As dusk approached I made for the swim that I thought would give me the chance of a decent fish and, as the sun gave up on us for another day, the rod jabbed and I had a chub of about 3lbs. I walked well upstream and released it before lowering another knob of cheese paste to the point where two creases met and walked the seven or eight yards back to my chair where I sat back, holding the rod and feeling for bites with my index finger over the line. When it came it was a beautifully solid pull and it fought deep and hard, I was surprised when the chub rolled into the net that it only looked to be a mere four pounder, it had felt bigger in the fast water.


No matter, duly returned I went through the bait lowering procedure again only this time I had removed the bead from my hair and had slipped a lump of meat on. The bite was soon in coming and quite savage as a barbel felt the weight of my line and bolted. However, the contact was short-lived and everything went slack. Confused, I reeled in and found that the circle hook (that I really should have changed), had snapped!

Certain that the swim would be spoiled and lured by the thought of a hot meal I packed and walked the long walk back to the car. A very pleasant session during which I fished well enough but that one lapse in attention to detail cost me the best fish of the day - but isn't that usually the case?

November 17, 2011

The Pond



Joni Michell's 'Carey' played in my head as I walked, full of optimism, along the mile or so of lanes toward the pond. It would have been late July or August – school holidays. I was staying with my grand parents once more, avoiding the boredom of a family holiday to go and stay with my favourite relatives and indulge in some fishing.

The last turn was made and, from the top of the slope, there it lay before me – heaven.
Emborough Pond or, as everybody referred to it 'The Pond', was an estate lake, large, shallow, weedy and full of tench, roach, perch and pike. I say 'full', I rarely caught anything in those days other than diminutive perch but I acquired a catalogue of 'one that got away' stories as a series of slipping knots, snapped lines and just plain bad luck (okay, angling) made me avoid the capture of a tench for many years. It mattered not. It was a 'proper' lake and was therefore the home of monsters and that kept my imagination fuelled.

Maybe I should first take you back to the little terraced cottage in Gurney Slade where my grand parents lived. By the time I was taking my holidays there the outside toilet (a hole in a bench with a bucket below) had been replaced with an inside lavatory but there still wasn't any electricity in the back bedroom where I slept so the night time assent of the steep staircase was done by candle light and yes, there was a potty under the bed.

Each morning I'd be woken by the commuter train coming up the bank towards the station.

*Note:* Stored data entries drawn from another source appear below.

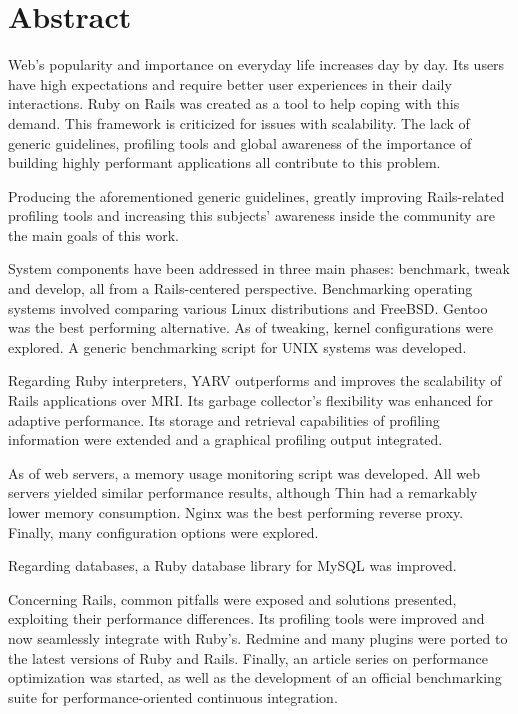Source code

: 
\chapter*{Abstract}

Web's popularity and importance on everyday life increases day by day. Its users have high expectations and require better user experiences in their daily interactions. Ruby on Rails was created as a tool to help coping with this demand. This framework is criticized for issues with scalability. The lack of generic guidelines, profiling tools and global awareness of the importance of building highly performant applications all contribute to this problem.

Producing the aforementioned generic guidelines, greatly improving Rails-related profiling tools and increasing this subjects' awareness inside the community are the main goals of this work.

System components have been addressed in three main phases: benchmark, tweak and develop, all from a Rails-centered perspective. Benchmarking operating systems involved comparing various Linux distributions and FreeBSD. Gentoo was the best performing alternative. As of tweaking, kernel configurations were explored. A generic benchmarking script for UNIX systems was developed.

Regarding Ruby interpreters, YARV outperforms and improves the scalability of Rails applications over MRI. Its garbage collector's flexibility was enhanced for adaptive performance. Its storage and retrieval capabilities of profiling information were extended and a graphical profiling output integrated. 

As of web servers, a memory usage monitoring script was developed. All web servers yielded similar performance results, although Thin had a remarkably lower memory consumption. Nginx was the best performing reverse proxy. Finally, many configuration options were explored. 

Regarding databases, a Ruby database library for MySQL was improved.

Concerning Rails, common pitfalls were exposed and solutions presented, exploiting their performance differences. Its profiling tools were improved and now seamlessly integrate with Ruby's. Redmine and many plugins were ported to the latest versions of Ruby and Rails. Finally, an article series on performance optimization was started, as well as the development of an official benchmarking suite for performance-oriented continuous integration.

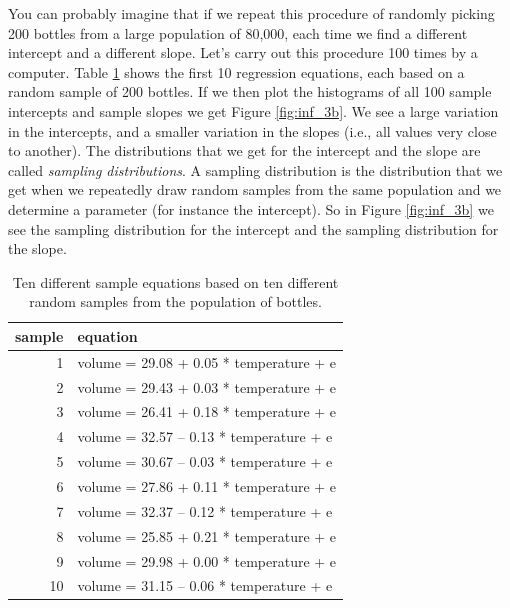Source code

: \documentclass[]{book}\usepackage[]{graphicx}\usepackage[]{color}
\begin{document}
You can probably imagine that if we repeat this procedure of randomly picking 200 bottles from a large population of 80,000, each time we find a different intercept and a different slope. Let's carry out this procedure 100 times by a computer. Table \ref{tab:inf_3a} shows the first 10 regression equations, each based on a random sample of 200 bottles. If we then plot the histograms of all 100 sample intercepts and sample slopes we get Figure \ref{fig:inf_3b}. We see a large variation in the intercepts, and a smaller variation in the slopes (i.e., all values very close to another). The distributions that we get for the intercept and the slope are called \textit{sampling distributions}. A sampling distribution is the distribution that we get when we repeatedly draw random samples from the same population and we determine a parameter (for instance the intercept). So in Figure \ref{fig:inf_3b} we see the sampling distribution for the intercept and the sampling distribution for the slope. 




\begin{table}[ht]
\centering
\caption{Ten different sample equations based on ten different random samples from the population of bottles.} 
\label{tab:inf_3a}
\begin{tabular}{rl}
  \hline
sample & equation \\ 
  \hline
1 & volume =  29.08  +  0.05 * temperature + e \\ 
  2 & volume =  29.43  +  0.03 * temperature + e \\ 
  3 & volume =  26.41  +  0.18 * temperature + e \\ 
  4 & volume =  32.57  --  0.13 * temperature + e \\ 
  5 & volume =  30.67  --  0.03 * temperature + e \\ 
  6 & volume =  27.86  +  0.11 * temperature + e \\ 
  7 & volume =  32.37  --  0.12 * temperature + e \\ 
  8 & volume =  25.85  +  0.21 * temperature + e \\ 
  9 & volume =  29.98  +  0.00 * temperature + e \\ 
  10 & volume =  31.15  --  0.06 * temperature + e \\ 
   \hline
\end{tabular}
\end{table}
\end{document}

The sound of the steam engine working hard against the gradient was a magical alarm clock and I would peer out of the window to see the coaches at rest in Binegar station. Sometimes a freight train would pass and of course, I had to stop and count the wagons. The walk to the pond went under the railway bridge and to have a smoking, gasping monster pass overhead was overwhelming; sometimes the driver waved back. That railway bank produced wild strawberry plants, their fruit as sweet and delicious as any morsel can be but we always had to beware of the adders that shared the sunlight.
The main room of my grand parents home was small and dominated by three things. The fireplace, the heart of the house where Edith, my beloved grandmother, always in her apron, would prepare every meal and all of the hot water in the two enormous black kettles. She seemed to be permanently stoking the coals and moving saucepans and kettles to catch the heat, her leather shoes, like little boots seeming too small for a grown up.

Then there was the television, still bearing its price tag (quite deliberately), loud and usually showing horse racing although I recall watching Top of the Pops and being scorned for liking David Bowie as he sang 'Starman'.

The last feature was the table, adorned with its floral patterned plastic tablecloth. Maybe this wasn't the last dominating feature as, sat behind the table, facing the TV, was my grand father Charlie. He would always be there when you arrived and would have the racing pages of the newspaper open as he checked his results. He never placed bets though, that would be far too extravagant.

Charlie had worked on his knees with pick and shovel for fifty years beneath the Somerset countryside, digging coal. This entitled him to a retirement certificate from the coal board, a pension and free coal for life. Not the good stuff that the coal man delivered to most of his customers but poor quality stuff that was hard as stone and difficult to light. But, it was free and “I didn't work hard all those years to get free coal so that we can waste our money on electricity”. So, if they were brought home late after a visit to our house, you had to wait for 'Mother' to light the fire and get the kettle on rather than plug in the electric one.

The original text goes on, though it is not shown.